Records for this exercise Start Marker
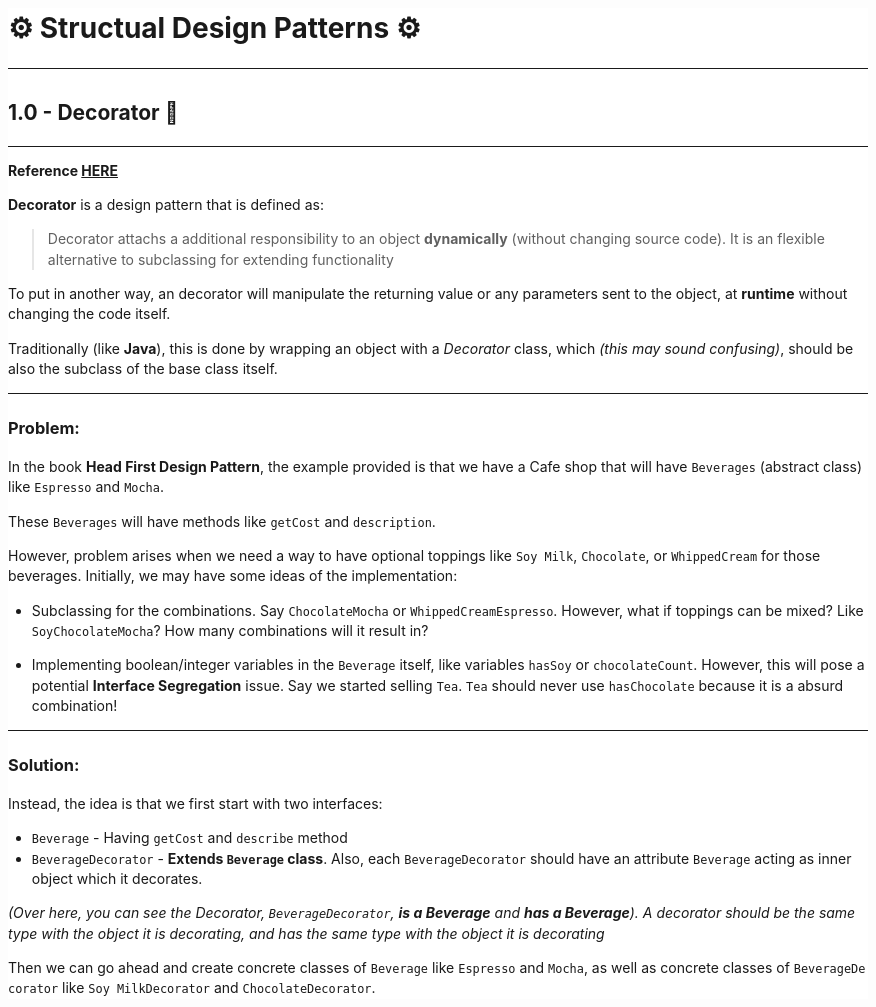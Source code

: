 # ⚙️ Structual Design Patterns ⚙️

---
## 1.0 - __Decorator__ 🎀

---

__Reference [HERE](https://www.youtube.com/watch?v=GCraGHx6gso)__

__Decorator__ is a design pattern that is defined as:

> Decorator attachs a additional responsibility to an object __dynamically__ (without changing source code). It is an flexible alternative to subclassing for extending functionality

To put in another way, an decorator will manipulate the returning value or any parameters sent to the object, at __runtime__ without changing the code itself.

Traditionally (like __Java__), this is done by wrapping an object with a *Decorator* class, which *(this may sound confusing)*, should be also the subclass of the base class itself.

---

### Problem:

In the book __Head First Design Pattern__, the example provided is that we have a Cafe shop that will have `Beverages` (abstract class) like `Espresso` and `Mocha`.

These `Beverages` will have methods like `getCost` and `description`.

 However, problem arises when we need a way to have optional toppings like `Soy Milk`, `Chocolate`, or `WhippedCream` for those beverages. Initially, we may have some ideas of the implementation:

 * Subclassing for the combinations. Say `ChocolateMocha` or `WhippedCreamEspresso`. However, what if toppings can be mixed? Like `SoyChocolateMocha`? How many combinations will it result in?

 * Implementing boolean/integer variables in the `Beverage` itself, like variables `hasSoy` or `chocolateCount`. However, this will pose a potential __Interface Segregation__ issue. Say we started selling `Tea`. `Tea` should never use `hasChocolate` because it is a absurd combination!

 ---

 ### Solution:

 Instead, the idea is that we first start with two interfaces:

 * `Beverage` - Having `getCost` and `describe` method
 * `BeverageDecorator` - __Extends `Beverage` class__. Also, each `BeverageDecorator` should have an attribute `Beverage` acting as inner object which it decorates.

*(Over here, you can see the Decorator, `BeverageDecorator`, __is a Beverage__ and __has a Beverage__). A decorator should be the same type with the object it is decorating, and has the same type  with the object it is decorating*

Then we can go ahead and create concrete classes of `Beverage` like `Espresso` and `Mocha`, as well as concrete classes of `BeverageDecorator` like `Soy MilkDecorator` and `ChocolateDecorator`.

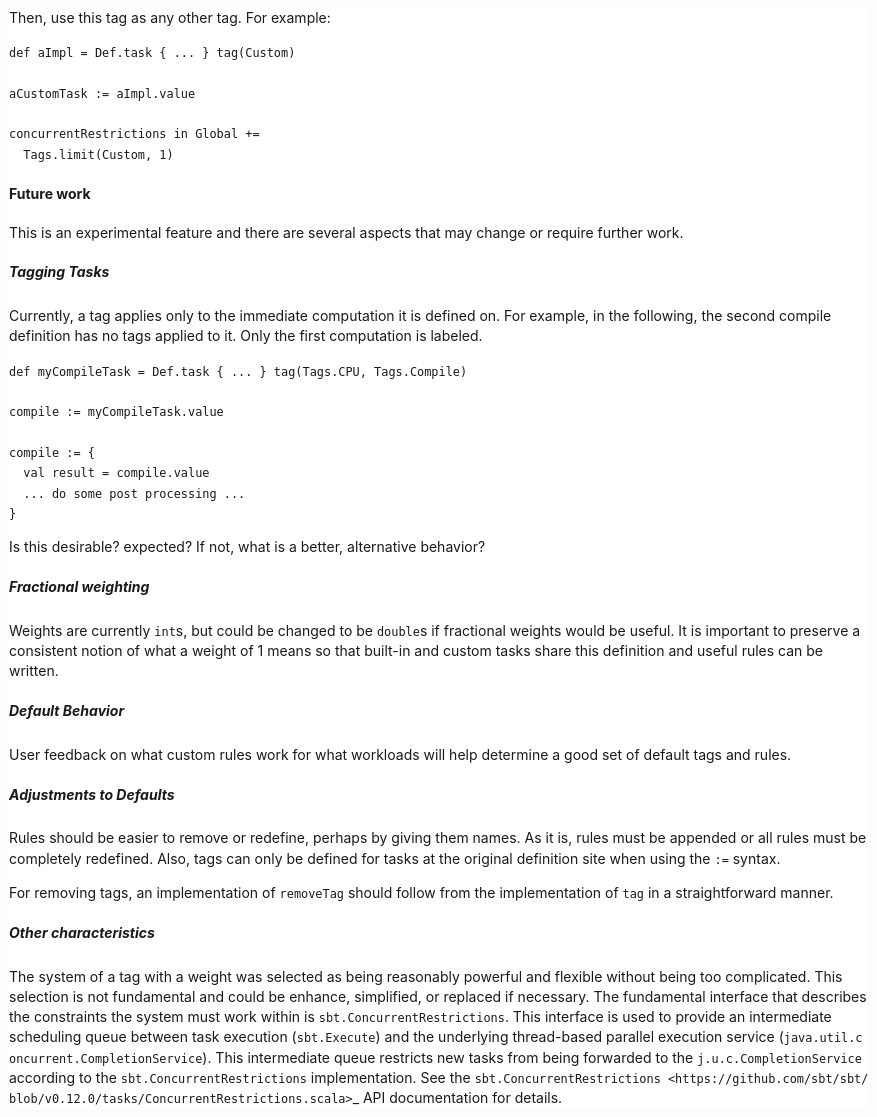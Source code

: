 Then, use this tag as any other tag. For example:

    def aImpl = Def.task { ... } tag(Custom)

    aCustomTask := aImpl.value 

    concurrentRestrictions in Global += 
      Tags.limit(Custom, 1)

#### Future work

This is an experimental feature and there are several aspects that may
change or require further work.

##### Tagging Tasks

Currently, a tag applies only to the immediate computation it is defined
on. For example, in the following, the second compile definition has no
tags applied to it. Only the first computation is labeled.

    def myCompileTask = Def.task { ... } tag(Tags.CPU, Tags.Compile)

    compile := myCompileTask.value

    compile := { 
      val result = compile.value
      ... do some post processing ...
    }

Is this desirable? expected? If not, what is a better, alternative
behavior?

##### Fractional weighting

Weights are currently `int`s, but could be changed to be `double`s if
fractional weights would be useful. It is important to preserve a
consistent notion of what a weight of 1 means so that built-in and
custom tasks share this definition and useful rules can be written.

##### Default Behavior

User feedback on what custom rules work for what workloads will help
determine a good set of default tags and rules.

##### Adjustments to Defaults

Rules should be easier to remove or redefine, perhaps by giving them
names. As it is, rules must be appended or all rules must be completely
redefined. Also, tags can only be defined for tasks at the original
definition site when using the `:=` syntax.

For removing tags, an implementation of `removeTag` should follow from
the implementation of `tag` in a straightforward manner.

##### Other characteristics

The system of a tag with a weight was selected as being reasonably
powerful and flexible without being too complicated. This selection is
not fundamental and could be enhance, simplified, or replaced if
necessary. The fundamental interface that describes the constraints the
system must work within is `sbt.ConcurrentRestrictions`. This interface
is used to provide an intermediate scheduling queue between task
execution (`sbt.Execute`) and the underlying thread-based parallel
execution service (`java.util.concurrent.CompletionService`). This
intermediate queue restricts new tasks from being forwarded to the
`j.u.c.CompletionService` according to the `sbt.ConcurrentRestrictions`
implementation. See the
`sbt.ConcurrentRestrictions <https://github.com/sbt/sbt/blob/v0.12.0/tasks/ConcurrentRestrictions.scala>`\_
API documentation for details.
Records for this exercise End Marker
▶ **Task description**:
Go through the entries above and print each one exactly, minus the pictures.

▶ **Task response**:
Source code

: # ⚙️ Structual Design Patterns ⚙️

---
## 1.0 - __Decorator__ 🎀

---

__Reference [HERE](https://www.youtube.com/watch?v=GCraGHx6gso)__

__Decorator__ is a design pattern that is defined as:

> Decorator attachs a additional responsibility to an object __dynamically__ (without changing source code). It is an flexible alternative to subclassing for extending functionality

To put in another way, an decorator will manipulate the returning value or any parameters sent to the object, at __runtime__ without changing the code itself.

Traditionally (like __Java__), this is done by wrapping an object with a *Decorator* class, which *(this may sound confusing)*, should be also the subclass of the base class itself.

---

### Problem:

In the book __Head First Design Pattern__, the example provided is that we have a Cafe shop that will have `Beverages` (abstract class) like `Espresso` and `Mocha`.

These `Beverages` will have methods like `getCost` and `description`.

 However, problem arises when we need a way to have optional toppings like `Soy Milk`, `Chocolate`, or `WhippedCream` for those beverages. Initially, we may have some ideas of the implementation:

 * Subclassing for the combinations. Say `ChocolateMocha` or `WhippedCreamEspresso`. However, what if toppings can be mixed? Like `SoyChocolateMocha`? How many combinations will it result in?

 * Implementing boolean/integer variables in the `Beverage` itself, like variables `hasSoy` or `chocolateCount`. However, this will pose a potential __Interface Segregation__ issue. Say we started selling `Tea`. `Tea` should never use `hasChocolate` because it is a absurd combination!

 ---

 ### Solution:

 Instead, the idea is that we first start with two interfaces:

 * `Beverage` - Having `getCost` and `describe` method
 * `BeverageDecorator` - __Extends `Beverage` class__. Also, each `BeverageDecorator` should have an attribute `Beverage` acting as inner object which it decorates.

*(Over here, you can see the Decorator, `BeverageDecorator`, __is a Beverage__ and __has a Beverage__). A decorator should be the same type with the object it is decorating, and has the same type  with the object it is decorating*

Then we can go ahead and create concrete classes of `Beverage` like `Espresso` and `Mocha`, as well as concrete classes of `BeverageDecorator` like `Soy MilkDecorator` and `ChocolateDecorator`.

Source code

: Then, use this tag as any other tag. For example:

    def aImpl = Def.task { ... } tag(Custom)

    aCustomTask := aImpl.value 

    concurrentRestrictions in Global += 
      Tags.limit(Custom, 1)

#### Future work

This is an experimental feature and there are several aspects that may
change or require further work.

##### Tagging Tasks

Currently, a tag applies only to the immediate computation it is defined
on. For example, in the following, the second compile definition has no
tags applied to it. Only the first computation is labeled.

    def myCompileTask = Def.task { ... } tag(Tags.CPU, Tags.Compile)

    compile := myCompileTask.value

    compile := { 
      val result = compile.value
      ... do some post processing ...
    }

Is this desirable? expected? If not, what is a better, alternative
behavior?

##### Fractional weighting

Weights are currently `int`s, but could be changed to be `double`s if
fractional weights would be useful. It is important to preserve a
consistent notion of what a weight of 1 means so that built-in and
custom tasks share this definition and useful rules can be written.

##### Default Behavior

User feedback on what custom rules work for what workloads will help
determine a good set of default tags and rules.

##### Adjustments to Defaults

Rules should be easier to remove or redefine, perhaps by giving them
names. As it is, rules must be appended or all rules must be completely
redefined. Also, tags can only be defined for tasks at the original
definition site when using the `:=` syntax.

For removing tags, an implementation of `removeTag` should follow from
the implementation of `tag` in a straightforward manner.

##### Other characteristics

The system of a tag with a weight was selected as being reasonably
powerful and flexible without being too complicated. This selection is
not fundamental and could be enhance, simplified, or replaced if
necessary. The fundamental interface that describes the constraints the
system must work within is `sbt.ConcurrentRestrictions`. This interface
is used to provide an intermediate scheduling queue between task
execution (`sbt.Execute`) and the underlying thread-based parallel
execution service (`java.util.concurrent.CompletionService`). This
intermediate queue restricts new tasks from being forwarded to the
`j.u.c.CompletionService` according to the `sbt.ConcurrentRestrictions`
implementation. See the
`sbt.ConcurrentRestrictions <https://github.com/sbt/sbt/blob/v0.12.0/tasks/ConcurrentRestrictions.scala>`\_
API documentation for details.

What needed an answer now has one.